After being the 7,148,170th viewer of this trailer, I knew I was going to laugh sooo hard that I brought my entire gang of amorous laughers (that will be my brothers and sister-in-law who are not ashamed to laugh out loud) and chose a relatively new mall (the new Eastwood mall) so that we could laugh to our heart’s content.
I was so afraid that my “Power Plant movie experience” was going to have a sequel because I was discriminated by the elitist moviegoers in Rockwell for laughing so loud. You see, it’s very difficult to live in the Philippines when you don’t go with the norm. You will be looked down and be ostracized.
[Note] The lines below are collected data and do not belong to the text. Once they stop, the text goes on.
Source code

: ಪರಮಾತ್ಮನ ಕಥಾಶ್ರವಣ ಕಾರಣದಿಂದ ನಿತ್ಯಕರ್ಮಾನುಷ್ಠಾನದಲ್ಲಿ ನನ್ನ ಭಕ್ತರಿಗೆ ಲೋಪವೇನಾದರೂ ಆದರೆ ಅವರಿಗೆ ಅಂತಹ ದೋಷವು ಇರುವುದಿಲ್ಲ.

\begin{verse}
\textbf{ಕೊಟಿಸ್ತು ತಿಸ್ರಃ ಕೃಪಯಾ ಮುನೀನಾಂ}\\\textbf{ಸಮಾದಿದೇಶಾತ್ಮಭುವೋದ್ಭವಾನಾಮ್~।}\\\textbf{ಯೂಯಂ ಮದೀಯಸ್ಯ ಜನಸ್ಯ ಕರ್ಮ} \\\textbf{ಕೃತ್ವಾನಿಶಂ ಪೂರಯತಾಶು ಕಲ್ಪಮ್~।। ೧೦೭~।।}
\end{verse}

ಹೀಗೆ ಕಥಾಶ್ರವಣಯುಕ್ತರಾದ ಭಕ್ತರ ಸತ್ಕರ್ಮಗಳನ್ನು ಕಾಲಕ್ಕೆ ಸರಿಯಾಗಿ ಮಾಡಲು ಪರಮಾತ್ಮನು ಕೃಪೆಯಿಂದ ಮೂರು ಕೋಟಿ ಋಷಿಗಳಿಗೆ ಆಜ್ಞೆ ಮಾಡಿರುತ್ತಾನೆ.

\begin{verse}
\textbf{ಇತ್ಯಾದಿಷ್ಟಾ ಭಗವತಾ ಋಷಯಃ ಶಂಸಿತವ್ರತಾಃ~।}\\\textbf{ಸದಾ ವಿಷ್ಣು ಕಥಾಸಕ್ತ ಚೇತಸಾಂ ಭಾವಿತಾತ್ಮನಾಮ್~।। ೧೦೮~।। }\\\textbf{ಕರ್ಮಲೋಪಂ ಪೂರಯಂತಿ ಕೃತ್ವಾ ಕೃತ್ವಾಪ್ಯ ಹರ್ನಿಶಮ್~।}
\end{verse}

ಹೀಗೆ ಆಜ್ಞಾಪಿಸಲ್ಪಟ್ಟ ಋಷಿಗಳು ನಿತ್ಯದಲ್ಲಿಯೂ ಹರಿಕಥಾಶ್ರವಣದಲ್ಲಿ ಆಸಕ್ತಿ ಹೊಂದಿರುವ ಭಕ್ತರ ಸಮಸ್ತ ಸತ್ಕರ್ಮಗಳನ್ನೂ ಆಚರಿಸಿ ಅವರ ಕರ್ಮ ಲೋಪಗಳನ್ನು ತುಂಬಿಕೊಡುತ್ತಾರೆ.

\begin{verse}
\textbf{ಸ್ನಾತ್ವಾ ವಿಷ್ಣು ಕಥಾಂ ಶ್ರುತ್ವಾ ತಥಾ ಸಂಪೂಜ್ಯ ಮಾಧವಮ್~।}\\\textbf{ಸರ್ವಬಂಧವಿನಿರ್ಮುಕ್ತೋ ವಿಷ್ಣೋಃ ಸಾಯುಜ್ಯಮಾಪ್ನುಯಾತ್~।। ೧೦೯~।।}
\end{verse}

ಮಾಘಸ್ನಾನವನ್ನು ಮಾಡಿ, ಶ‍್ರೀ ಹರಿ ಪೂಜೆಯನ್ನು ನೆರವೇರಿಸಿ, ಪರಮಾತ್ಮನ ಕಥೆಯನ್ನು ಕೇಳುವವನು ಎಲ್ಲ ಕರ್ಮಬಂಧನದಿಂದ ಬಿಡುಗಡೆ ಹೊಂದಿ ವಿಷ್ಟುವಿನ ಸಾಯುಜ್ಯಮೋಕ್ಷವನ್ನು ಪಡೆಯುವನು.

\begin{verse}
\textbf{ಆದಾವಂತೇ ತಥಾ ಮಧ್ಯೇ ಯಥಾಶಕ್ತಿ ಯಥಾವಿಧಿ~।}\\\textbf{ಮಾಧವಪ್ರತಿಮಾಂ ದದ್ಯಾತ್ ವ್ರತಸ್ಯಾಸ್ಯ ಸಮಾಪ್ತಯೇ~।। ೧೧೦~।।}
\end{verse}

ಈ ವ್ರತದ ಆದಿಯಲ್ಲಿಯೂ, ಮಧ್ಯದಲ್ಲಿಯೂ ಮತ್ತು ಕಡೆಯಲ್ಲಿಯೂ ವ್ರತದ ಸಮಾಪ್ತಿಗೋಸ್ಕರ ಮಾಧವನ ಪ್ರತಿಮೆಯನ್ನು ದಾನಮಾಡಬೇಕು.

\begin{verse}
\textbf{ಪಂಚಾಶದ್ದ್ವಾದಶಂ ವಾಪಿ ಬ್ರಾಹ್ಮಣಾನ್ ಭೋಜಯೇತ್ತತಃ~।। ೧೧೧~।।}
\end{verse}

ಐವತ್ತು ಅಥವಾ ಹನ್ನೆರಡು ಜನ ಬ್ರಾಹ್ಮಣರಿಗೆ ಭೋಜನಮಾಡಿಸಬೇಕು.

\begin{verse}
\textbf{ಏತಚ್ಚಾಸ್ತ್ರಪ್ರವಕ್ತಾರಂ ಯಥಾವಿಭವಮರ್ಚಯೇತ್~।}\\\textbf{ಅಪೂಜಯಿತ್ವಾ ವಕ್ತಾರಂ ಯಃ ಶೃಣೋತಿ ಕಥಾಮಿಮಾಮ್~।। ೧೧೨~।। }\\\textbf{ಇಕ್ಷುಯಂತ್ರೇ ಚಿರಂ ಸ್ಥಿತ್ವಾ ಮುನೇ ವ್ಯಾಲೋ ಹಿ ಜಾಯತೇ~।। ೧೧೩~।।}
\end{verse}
In short, if you don’t go with the norm, you will be a victim of discrimination.
You have to follow certain rules like: In an elitist atmosphere, BAWAL ANG MALAKAS TUMAWA. HINDI KA SOSYAL KUNG MALAKAS KA TUMAWA. MAY MASAMANG MANGYAYARI SA IYO KUNG MALAKAS KANG TUMAWA.
Matthew Estabillo, a “YS” writer for Philippine Star would agree with me because he wrote a similar experience while watching the same film I watched two weeks ago in Power Plant mall.
Two weeks ago, I watched a very funny flick Hangover in the said mall’s cinema. It was very appalling because the movie was full of people watching yet I was the only one laughing so hard. The movie contained so may punchlines, I was laughing almost every five seconds.
Komedyante ako, e, masaya akong tao. Mababaw ang kaligayahan ko. The bad thing was that when the lights opened, everyone was looking at me like I was some kind of freak who was bothering their “serious viewing” of the film.
I looked back at everyone and said, “What? It’s a comedy. You’re supposed to laugh!”
What was worse was the Caucasian guy behind me kicked my chair three times every time I would laugh so hard. This pissed me off. To kick me once could be an accident. Caucasian men do have long legs, he was probably stretching. The second time was a harder kick but I thought, maybe he was just irritated with my loud laugh. But on the third time, he made me get up from my seat, turn to him, and point directly at his face.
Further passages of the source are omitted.